#### TASK REQUIREMENTS:
Please output the section of the listing below that opens with the line containing "- 모듈화된 구조로 재설계" and closes with the line containing "모드 전환 (없음/한곡/전체)", exactly and with nothing else.

#### RECORDS SHOWN:
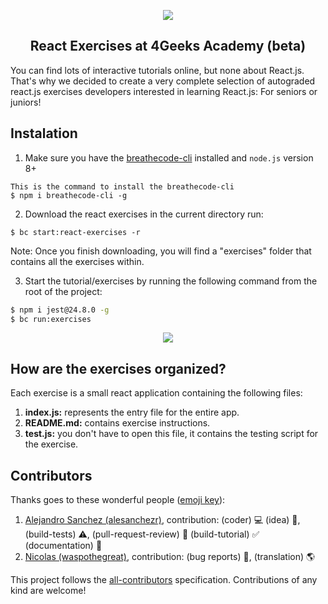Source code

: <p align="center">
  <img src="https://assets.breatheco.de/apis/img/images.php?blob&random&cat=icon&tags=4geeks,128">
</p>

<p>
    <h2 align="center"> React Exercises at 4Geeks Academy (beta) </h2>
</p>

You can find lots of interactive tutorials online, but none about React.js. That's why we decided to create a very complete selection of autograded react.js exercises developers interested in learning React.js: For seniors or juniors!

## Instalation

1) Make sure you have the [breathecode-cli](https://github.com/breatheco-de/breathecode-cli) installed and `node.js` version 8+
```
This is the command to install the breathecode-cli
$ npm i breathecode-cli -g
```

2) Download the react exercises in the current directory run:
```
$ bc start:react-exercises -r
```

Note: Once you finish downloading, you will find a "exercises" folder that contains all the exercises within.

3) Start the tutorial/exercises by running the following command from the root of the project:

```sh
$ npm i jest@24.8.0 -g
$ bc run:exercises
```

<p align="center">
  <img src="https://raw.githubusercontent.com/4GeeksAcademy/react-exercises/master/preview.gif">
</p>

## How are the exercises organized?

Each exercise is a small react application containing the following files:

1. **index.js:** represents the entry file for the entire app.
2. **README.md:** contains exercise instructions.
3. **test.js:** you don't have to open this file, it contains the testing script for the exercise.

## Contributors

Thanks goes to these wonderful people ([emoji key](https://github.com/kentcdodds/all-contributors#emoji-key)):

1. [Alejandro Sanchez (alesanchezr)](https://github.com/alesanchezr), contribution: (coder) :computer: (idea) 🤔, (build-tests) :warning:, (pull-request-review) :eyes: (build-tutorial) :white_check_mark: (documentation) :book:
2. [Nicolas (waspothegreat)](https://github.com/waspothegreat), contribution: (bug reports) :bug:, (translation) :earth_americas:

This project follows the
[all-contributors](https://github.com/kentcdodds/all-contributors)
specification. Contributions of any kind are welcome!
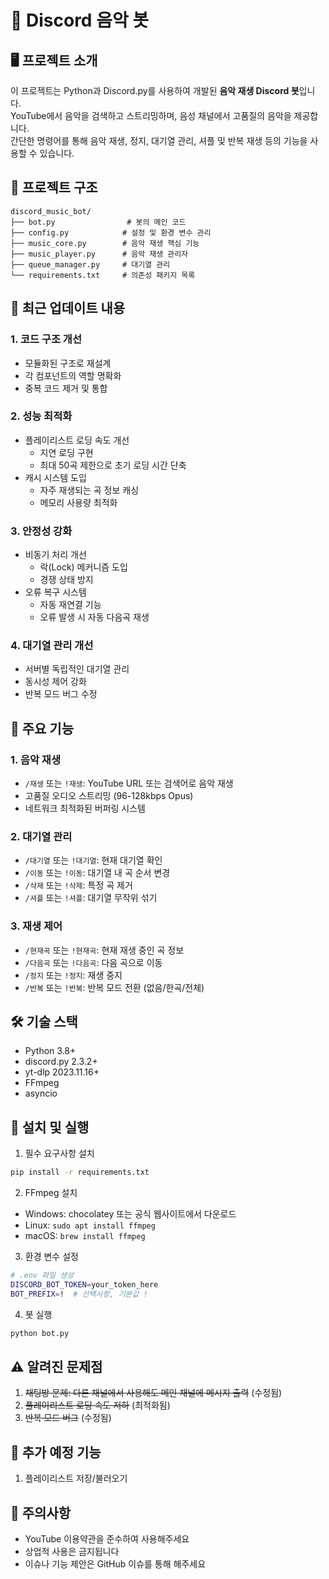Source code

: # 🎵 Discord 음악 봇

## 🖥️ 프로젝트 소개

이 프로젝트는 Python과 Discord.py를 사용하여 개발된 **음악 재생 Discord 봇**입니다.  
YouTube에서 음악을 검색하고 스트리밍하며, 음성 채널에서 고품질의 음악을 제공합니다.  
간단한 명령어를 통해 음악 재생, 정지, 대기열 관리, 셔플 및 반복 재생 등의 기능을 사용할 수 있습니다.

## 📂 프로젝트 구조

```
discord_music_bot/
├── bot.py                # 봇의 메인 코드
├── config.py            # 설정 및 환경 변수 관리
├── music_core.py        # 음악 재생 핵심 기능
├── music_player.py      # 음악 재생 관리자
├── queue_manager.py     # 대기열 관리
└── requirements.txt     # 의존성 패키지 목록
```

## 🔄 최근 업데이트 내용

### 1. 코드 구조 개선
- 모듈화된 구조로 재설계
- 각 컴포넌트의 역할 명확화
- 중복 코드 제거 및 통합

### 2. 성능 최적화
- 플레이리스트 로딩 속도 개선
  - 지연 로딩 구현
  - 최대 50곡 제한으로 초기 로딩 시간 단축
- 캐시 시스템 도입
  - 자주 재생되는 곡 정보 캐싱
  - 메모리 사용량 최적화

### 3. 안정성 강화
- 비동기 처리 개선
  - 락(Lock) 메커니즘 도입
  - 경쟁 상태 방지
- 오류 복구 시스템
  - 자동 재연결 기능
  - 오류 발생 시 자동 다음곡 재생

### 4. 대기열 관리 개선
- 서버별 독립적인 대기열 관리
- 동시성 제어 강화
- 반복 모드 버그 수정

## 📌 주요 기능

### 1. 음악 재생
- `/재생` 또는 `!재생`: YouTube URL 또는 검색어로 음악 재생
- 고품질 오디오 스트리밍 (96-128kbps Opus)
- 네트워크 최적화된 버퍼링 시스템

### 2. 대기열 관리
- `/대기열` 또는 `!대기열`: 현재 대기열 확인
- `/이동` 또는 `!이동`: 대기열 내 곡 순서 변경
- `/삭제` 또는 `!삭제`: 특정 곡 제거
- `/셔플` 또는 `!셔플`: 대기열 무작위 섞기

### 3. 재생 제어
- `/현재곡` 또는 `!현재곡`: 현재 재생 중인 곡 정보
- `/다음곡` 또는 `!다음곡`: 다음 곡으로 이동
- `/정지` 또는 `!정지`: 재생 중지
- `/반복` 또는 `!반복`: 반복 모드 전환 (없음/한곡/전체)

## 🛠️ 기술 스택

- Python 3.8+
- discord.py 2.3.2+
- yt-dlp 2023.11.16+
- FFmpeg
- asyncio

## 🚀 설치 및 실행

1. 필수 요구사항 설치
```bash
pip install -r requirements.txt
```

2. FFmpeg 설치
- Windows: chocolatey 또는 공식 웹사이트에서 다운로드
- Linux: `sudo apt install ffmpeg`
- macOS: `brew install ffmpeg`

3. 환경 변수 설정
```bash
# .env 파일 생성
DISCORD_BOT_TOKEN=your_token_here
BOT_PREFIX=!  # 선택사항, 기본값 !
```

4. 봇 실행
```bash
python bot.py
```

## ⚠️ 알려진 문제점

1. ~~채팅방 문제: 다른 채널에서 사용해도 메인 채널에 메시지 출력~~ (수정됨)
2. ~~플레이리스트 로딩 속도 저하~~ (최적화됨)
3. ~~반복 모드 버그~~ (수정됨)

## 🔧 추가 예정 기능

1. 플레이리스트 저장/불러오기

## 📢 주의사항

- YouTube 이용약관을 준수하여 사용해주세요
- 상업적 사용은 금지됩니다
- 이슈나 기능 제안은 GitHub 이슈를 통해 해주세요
...
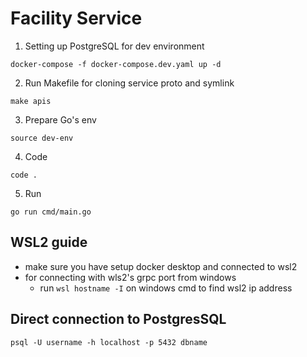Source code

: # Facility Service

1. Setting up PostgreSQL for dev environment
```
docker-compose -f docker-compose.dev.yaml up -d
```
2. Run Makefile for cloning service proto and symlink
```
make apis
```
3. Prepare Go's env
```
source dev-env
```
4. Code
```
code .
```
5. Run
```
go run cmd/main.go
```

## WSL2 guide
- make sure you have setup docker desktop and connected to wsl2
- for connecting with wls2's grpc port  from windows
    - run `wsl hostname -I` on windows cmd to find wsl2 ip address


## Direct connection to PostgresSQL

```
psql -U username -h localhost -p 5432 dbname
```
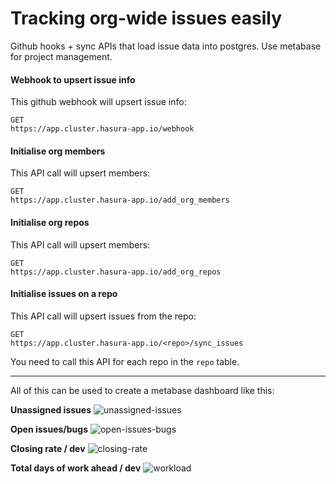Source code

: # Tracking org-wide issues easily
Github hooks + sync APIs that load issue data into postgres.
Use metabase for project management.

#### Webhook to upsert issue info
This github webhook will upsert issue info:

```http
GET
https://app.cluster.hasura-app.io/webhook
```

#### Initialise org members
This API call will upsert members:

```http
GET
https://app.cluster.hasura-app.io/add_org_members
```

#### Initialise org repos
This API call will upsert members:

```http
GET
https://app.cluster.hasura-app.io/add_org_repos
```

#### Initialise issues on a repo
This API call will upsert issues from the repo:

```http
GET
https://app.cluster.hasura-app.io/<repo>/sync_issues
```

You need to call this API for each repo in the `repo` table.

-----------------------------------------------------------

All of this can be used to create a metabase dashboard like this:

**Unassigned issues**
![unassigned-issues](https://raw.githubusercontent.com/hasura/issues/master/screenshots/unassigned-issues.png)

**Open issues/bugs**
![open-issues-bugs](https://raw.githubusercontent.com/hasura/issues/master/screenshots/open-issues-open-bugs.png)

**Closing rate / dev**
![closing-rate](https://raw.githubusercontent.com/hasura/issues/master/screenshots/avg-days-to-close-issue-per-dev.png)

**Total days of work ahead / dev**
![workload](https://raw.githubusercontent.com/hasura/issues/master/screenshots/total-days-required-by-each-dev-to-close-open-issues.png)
==
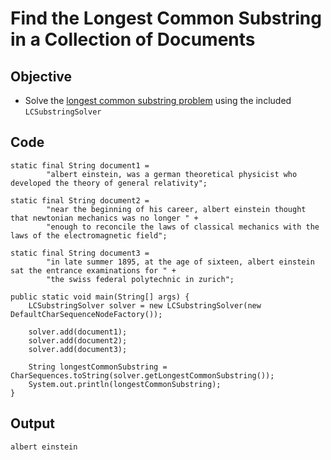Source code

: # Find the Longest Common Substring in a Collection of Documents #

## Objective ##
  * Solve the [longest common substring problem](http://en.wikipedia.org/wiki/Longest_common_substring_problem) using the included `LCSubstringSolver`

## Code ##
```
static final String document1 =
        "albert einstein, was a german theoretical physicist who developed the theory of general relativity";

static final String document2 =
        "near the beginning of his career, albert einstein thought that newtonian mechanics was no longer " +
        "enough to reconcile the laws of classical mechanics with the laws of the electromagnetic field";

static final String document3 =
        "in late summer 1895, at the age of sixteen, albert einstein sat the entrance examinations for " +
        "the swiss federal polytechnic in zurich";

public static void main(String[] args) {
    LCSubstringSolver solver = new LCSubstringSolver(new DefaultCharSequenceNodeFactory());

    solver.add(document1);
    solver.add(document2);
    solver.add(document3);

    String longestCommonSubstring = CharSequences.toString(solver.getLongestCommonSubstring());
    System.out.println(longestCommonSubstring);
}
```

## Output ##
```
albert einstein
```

#### OUTPUT OF THE EXERCISE:
- 모듈화된 구조로 재설계
- 각 컴포넌트의 역할 명확화
- 중복 코드 제거 및 통합

### 2. 성능 최적화
- 플레이리스트 로딩 속도 개선
  - 지연 로딩 구현
  - 최대 50곡 제한으로 초기 로딩 시간 단축
- 캐시 시스템 도입
  - 자주 재생되는 곡 정보 캐싱
  - 메모리 사용량 최적화

### 3. 안정성 강화
- 비동기 처리 개선
  - 락(Lock) 메커니즘 도입
  - 경쟁 상태 방지
- 오류 복구 시스템
  - 자동 재연결 기능
  - 오류 발생 시 자동 다음곡 재생

### 4. 대기열 관리 개선
- 서버별 독립적인 대기열 관리
- 동시성 제어 강화
- 반복 모드 버그 수정

## 📌 주요 기능

### 1. 음악 재생
- `/재생` 또는 `!재생`: YouTube URL 또는 검색어로 음악 재생
- 고품질 오디오 스트리밍 (96-128kbps Opus)
- 네트워크 최적화된 버퍼링 시스템

### 2. 대기열 관리
- `/대기열` 또는 `!대기열`: 현재 대기열 확인
- `/이동` 또는 `!이동`: 대기열 내 곡 순서 변경
- `/삭제` 또는 `!삭제`: 특정 곡 제거
- `/셔플` 또는 `!셔플`: 대기열 무작위 섞기

### 3. 재생 제어
- `/현재곡` 또는 `!현재곡`: 현재 재생 중인 곡 정보
- `/다음곡` 또는 `!다음곡`: 다음 곡으로 이동
- `/정지` 또는 `!정지`: 재생 중지
- `/반복` 또는 `!반복`: 반복 모드 전환 (없음/한곡/전체)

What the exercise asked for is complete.